目のまえにはそこまで消耗していない聖園ミカ。

夏油スグリの負けはほぼ確定していた。

「まだやるの?」

聖園ミカがスグリに対してそう問う。

「愚問だね。負けそうでも私はやるんだ。」

「そっか。」

聖園ミカも構える。

隕石の危険はない。ここには他の生徒と先生がいるから。

最後の殴り合い。

どんだけダメージを受けていようと近接においてタイマンで夏油スグリの上をいく存在はこのキヴォトスにはいない。

聖園ミカも苦戦する。

一撃。また一撃と聖園ミカはダメージ負う。

RABBIT小隊は呪霊をぶつけている。邪魔はない。ここで聖園ミカを倒すとスグリは決めた。

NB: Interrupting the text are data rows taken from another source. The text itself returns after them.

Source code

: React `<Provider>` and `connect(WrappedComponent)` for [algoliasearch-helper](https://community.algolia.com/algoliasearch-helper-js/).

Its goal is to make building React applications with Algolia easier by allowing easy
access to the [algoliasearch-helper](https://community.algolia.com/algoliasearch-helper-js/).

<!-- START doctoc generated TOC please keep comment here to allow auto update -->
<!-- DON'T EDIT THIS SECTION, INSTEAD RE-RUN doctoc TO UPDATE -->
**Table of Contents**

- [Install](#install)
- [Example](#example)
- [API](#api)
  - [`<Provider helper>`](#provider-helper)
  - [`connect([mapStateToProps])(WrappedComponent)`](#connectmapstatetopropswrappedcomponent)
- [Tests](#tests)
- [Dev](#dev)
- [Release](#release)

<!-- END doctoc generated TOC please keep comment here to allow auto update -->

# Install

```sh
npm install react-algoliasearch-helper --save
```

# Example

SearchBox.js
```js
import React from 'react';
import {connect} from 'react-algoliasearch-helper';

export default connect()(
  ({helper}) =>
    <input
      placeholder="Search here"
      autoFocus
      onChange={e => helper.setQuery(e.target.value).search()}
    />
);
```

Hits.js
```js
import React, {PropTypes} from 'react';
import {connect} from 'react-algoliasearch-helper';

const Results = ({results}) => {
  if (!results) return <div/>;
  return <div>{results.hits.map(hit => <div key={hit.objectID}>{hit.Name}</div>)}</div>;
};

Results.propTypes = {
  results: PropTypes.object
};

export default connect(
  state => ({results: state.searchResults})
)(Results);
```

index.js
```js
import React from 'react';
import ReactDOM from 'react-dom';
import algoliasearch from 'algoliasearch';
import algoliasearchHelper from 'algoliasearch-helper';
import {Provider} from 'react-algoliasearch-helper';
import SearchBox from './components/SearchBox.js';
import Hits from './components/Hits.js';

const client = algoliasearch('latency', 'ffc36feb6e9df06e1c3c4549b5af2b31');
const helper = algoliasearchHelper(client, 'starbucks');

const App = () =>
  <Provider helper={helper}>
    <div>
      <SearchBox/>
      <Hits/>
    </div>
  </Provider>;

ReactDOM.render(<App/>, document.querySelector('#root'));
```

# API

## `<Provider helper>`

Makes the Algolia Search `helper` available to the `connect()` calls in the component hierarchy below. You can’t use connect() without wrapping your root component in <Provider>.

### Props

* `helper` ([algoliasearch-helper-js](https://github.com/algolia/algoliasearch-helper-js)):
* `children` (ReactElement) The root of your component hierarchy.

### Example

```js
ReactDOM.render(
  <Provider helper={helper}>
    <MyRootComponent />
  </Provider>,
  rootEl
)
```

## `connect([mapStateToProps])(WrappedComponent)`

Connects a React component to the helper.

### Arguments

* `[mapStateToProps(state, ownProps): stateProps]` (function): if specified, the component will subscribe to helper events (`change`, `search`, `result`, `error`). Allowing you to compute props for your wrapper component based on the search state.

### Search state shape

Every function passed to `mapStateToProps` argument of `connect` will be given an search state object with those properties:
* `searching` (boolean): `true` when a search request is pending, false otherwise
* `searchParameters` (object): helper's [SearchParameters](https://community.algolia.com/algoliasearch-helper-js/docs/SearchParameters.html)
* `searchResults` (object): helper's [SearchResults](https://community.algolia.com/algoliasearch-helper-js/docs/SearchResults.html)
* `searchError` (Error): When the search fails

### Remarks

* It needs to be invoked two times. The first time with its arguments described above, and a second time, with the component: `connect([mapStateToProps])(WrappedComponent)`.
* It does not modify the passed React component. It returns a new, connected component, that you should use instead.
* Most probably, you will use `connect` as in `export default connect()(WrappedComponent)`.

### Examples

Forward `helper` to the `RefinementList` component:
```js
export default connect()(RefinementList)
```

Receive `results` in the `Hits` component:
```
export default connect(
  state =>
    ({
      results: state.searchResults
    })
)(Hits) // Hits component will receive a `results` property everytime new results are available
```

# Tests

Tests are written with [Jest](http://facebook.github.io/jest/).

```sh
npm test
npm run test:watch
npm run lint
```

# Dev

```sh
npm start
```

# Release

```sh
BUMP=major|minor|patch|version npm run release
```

しばらくして聖園ミカが膝をついたとき、夏油スグリがまとう呪力はなくなった。

身体能力が落ちたことを聖園ミカが見逃すはずがなく。

夏油スグリは連撃をくらった。

 

「・・・ごめんね。あなたも十分苦しんできたのは知っている。けど、私はここまでみんなを傷つけたあなたを許すことはできない。」

聖園ミカの攻撃が夏油スグリに降り落とされる。

 

しかし、その攻撃が届くことはなかった。

「・・・ゲヘナの風紀委員長。あなたがかばうのはなぜ?」

「まだ話をできていないから。もっと。もっとスグリには私たちを知ってもらう必要があるから。命を償う必要があるから。この我儘をお願い。」

「・・・いいよ。」

「え?」

聖園ミカはあっさりと許可した。

許可することは何もおかしいものではないのだが、ヒナにとってはとてつもなく不思議でたまらなかっただけどそれよりも先に言葉が出た。

「ありがとう。」

「うん。先生に言われたからね。私だってそこまで鬼じゃないし。」

「ねえ、スグリ。すっきりした?」

ヒナの顔をしてあきれた顔をあらわにするスグリ。

「何を言っているのかさっぱりだ。すっきりね。どちらかといえばしていないかな。」

「そっか。」

静かな空間。夏油スグリはすでに呪霊をしまっていてRABBIT小隊も戦闘はやめている。

「もう単刀直入に言うけど。戻って来てゲヘナに先生の権限を使ってくれるって言ってたし、私も今までの功績を理由にしてそういう権限を使うから。そして今までの罪を償って。」

「・・・戻れないさ。償うことも私にはできない。ヒナ、私の性格は知っているだろう?」

「けどっ!」

「ヒナらしくないな・・・。」

ヒナの顔は泣き顔でくずれていた。

夏油スグリはヒナの頬に手をあてる。

「ここまで私を助けようとしてくれてありがとう。」

夏油スグリがそう言ったときだった。

タン

一つの銃弾が夏油スグリの頭を貫いた。